▸ PROVIDED MATERIAL
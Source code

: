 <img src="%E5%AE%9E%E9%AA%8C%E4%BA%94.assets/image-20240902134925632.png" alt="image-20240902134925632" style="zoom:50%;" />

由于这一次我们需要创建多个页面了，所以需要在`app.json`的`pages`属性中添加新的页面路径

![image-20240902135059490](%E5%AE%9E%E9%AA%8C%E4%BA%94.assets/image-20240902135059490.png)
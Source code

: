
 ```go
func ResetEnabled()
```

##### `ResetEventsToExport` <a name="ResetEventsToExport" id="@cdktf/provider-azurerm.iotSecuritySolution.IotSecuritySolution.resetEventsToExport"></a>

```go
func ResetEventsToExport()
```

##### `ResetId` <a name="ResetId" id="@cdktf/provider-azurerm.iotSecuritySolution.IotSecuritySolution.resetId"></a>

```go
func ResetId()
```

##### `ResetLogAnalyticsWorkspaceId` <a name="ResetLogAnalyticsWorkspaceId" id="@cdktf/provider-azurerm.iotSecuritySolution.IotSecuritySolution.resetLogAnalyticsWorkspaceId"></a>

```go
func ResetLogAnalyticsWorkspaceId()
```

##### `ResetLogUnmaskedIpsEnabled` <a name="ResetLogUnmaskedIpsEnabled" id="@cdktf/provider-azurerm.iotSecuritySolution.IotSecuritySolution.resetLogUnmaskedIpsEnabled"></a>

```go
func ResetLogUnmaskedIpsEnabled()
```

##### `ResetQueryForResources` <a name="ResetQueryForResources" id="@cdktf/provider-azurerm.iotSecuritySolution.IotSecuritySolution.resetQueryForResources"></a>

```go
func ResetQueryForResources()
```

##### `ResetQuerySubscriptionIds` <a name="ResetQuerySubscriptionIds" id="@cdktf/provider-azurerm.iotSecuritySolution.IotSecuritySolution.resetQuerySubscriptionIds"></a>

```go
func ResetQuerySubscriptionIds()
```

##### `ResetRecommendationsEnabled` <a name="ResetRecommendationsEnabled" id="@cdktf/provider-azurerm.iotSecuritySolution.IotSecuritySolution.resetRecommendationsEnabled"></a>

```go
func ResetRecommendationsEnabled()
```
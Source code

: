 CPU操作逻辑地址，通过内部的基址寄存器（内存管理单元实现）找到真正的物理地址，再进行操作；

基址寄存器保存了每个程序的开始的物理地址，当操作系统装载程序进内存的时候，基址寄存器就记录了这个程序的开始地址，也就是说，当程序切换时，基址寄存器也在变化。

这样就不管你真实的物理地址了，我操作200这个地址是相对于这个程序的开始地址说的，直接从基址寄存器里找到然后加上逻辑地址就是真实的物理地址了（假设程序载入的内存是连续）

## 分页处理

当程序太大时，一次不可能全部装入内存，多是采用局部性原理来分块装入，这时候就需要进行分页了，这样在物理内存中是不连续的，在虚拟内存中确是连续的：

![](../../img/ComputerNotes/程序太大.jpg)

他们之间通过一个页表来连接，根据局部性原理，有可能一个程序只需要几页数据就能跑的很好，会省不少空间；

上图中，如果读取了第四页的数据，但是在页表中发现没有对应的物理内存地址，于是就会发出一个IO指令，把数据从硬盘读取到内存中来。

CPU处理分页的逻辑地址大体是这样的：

==

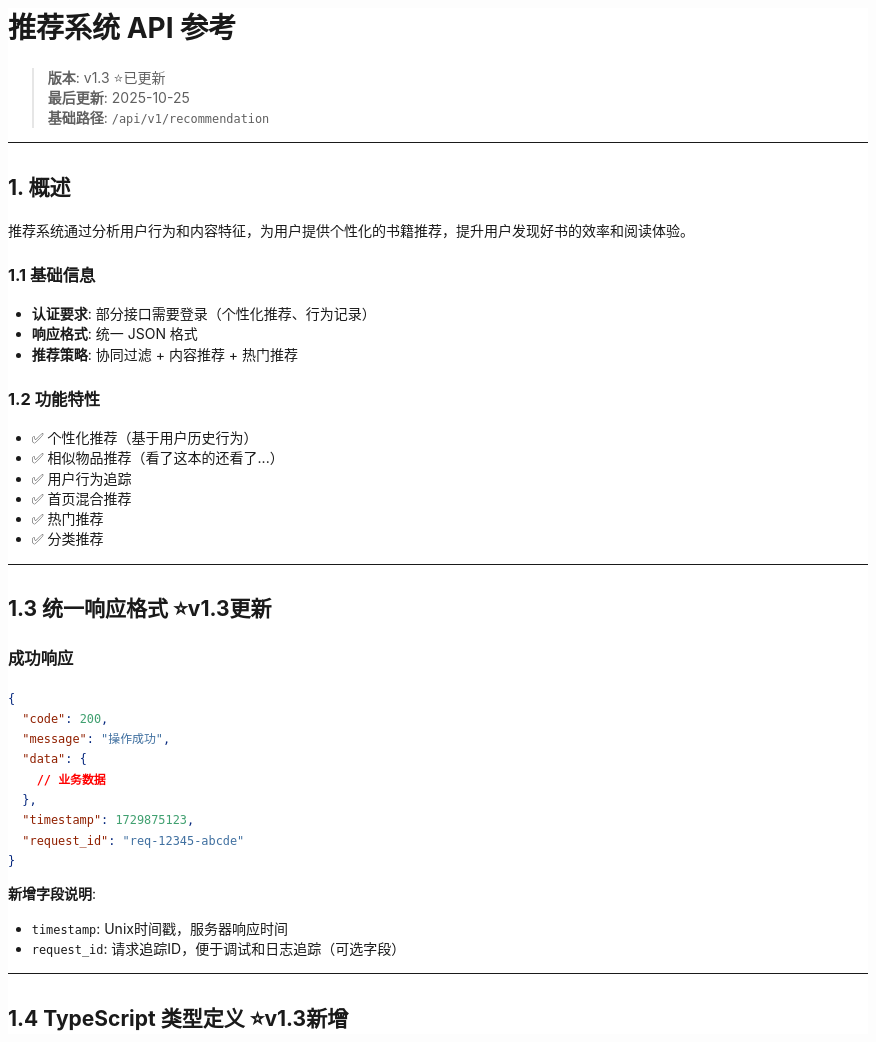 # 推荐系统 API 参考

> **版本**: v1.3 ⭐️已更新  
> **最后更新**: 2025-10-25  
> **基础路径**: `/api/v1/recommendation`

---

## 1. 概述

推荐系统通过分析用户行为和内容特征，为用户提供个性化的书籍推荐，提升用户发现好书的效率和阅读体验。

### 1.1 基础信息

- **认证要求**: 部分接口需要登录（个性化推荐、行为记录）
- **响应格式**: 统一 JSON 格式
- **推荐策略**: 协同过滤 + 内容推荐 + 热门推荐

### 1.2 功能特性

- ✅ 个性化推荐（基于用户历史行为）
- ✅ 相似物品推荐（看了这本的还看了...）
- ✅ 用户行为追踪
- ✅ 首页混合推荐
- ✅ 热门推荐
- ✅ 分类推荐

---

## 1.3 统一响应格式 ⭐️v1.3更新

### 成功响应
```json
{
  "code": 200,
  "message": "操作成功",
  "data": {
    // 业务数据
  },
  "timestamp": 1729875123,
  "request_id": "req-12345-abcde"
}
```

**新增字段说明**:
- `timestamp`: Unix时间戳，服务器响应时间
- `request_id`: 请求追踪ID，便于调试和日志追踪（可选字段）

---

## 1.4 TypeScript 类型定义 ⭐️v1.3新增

---

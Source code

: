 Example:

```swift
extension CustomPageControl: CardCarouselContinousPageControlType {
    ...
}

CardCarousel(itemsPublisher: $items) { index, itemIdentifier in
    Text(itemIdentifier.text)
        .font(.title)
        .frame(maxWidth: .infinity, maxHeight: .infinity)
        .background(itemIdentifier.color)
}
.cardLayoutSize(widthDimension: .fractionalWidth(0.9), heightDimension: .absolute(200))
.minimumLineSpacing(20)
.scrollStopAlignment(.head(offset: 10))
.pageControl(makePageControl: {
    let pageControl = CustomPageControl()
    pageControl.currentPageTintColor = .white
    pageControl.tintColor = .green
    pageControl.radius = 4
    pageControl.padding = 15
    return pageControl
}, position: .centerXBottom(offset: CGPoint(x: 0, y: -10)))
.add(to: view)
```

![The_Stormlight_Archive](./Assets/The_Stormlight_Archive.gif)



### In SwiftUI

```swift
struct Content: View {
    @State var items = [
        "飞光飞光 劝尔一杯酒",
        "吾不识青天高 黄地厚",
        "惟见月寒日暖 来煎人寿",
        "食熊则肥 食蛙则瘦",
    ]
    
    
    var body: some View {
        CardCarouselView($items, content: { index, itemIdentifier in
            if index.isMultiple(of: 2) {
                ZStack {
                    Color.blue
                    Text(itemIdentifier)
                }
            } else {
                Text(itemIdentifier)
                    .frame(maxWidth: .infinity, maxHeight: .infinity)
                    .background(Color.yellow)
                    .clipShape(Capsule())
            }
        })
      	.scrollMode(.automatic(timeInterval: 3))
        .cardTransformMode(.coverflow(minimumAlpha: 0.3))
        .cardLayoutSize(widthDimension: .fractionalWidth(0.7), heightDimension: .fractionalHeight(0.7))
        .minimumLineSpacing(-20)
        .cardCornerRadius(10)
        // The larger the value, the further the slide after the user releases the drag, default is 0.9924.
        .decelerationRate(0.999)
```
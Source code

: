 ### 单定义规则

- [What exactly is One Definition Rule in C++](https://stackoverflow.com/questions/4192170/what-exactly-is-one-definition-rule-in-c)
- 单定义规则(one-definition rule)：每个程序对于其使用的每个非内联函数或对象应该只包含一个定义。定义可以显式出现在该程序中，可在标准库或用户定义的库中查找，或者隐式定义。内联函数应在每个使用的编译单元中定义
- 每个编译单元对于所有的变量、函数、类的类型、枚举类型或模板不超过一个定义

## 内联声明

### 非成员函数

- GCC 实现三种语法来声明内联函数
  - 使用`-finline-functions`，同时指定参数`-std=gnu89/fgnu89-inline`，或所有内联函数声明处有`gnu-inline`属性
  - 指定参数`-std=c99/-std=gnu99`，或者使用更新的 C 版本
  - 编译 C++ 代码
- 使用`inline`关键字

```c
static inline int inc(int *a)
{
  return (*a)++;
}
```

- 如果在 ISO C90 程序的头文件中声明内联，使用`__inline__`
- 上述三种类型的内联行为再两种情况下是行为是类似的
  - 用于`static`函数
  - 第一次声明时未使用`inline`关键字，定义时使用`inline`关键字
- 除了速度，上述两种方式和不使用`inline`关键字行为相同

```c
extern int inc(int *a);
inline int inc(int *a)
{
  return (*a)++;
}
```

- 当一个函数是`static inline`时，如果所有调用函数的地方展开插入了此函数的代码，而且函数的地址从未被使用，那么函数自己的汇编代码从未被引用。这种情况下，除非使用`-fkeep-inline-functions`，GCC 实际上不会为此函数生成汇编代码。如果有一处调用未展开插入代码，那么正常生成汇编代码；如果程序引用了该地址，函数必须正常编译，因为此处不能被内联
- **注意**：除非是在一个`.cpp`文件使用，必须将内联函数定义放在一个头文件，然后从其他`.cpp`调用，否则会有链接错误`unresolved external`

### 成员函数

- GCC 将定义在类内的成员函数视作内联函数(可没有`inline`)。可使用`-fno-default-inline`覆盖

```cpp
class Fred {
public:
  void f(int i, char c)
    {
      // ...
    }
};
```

▸ EXERCISE OBJECTIVE
All lines carrying the word "items" must be copied from the data above.

▸ FINISHED TASK
CardCarousel(itemsPublisher: $items) { index, itemIdentifier in
    @State var items = [
        CardCarouselView($items, content: { index, itemIdentifier in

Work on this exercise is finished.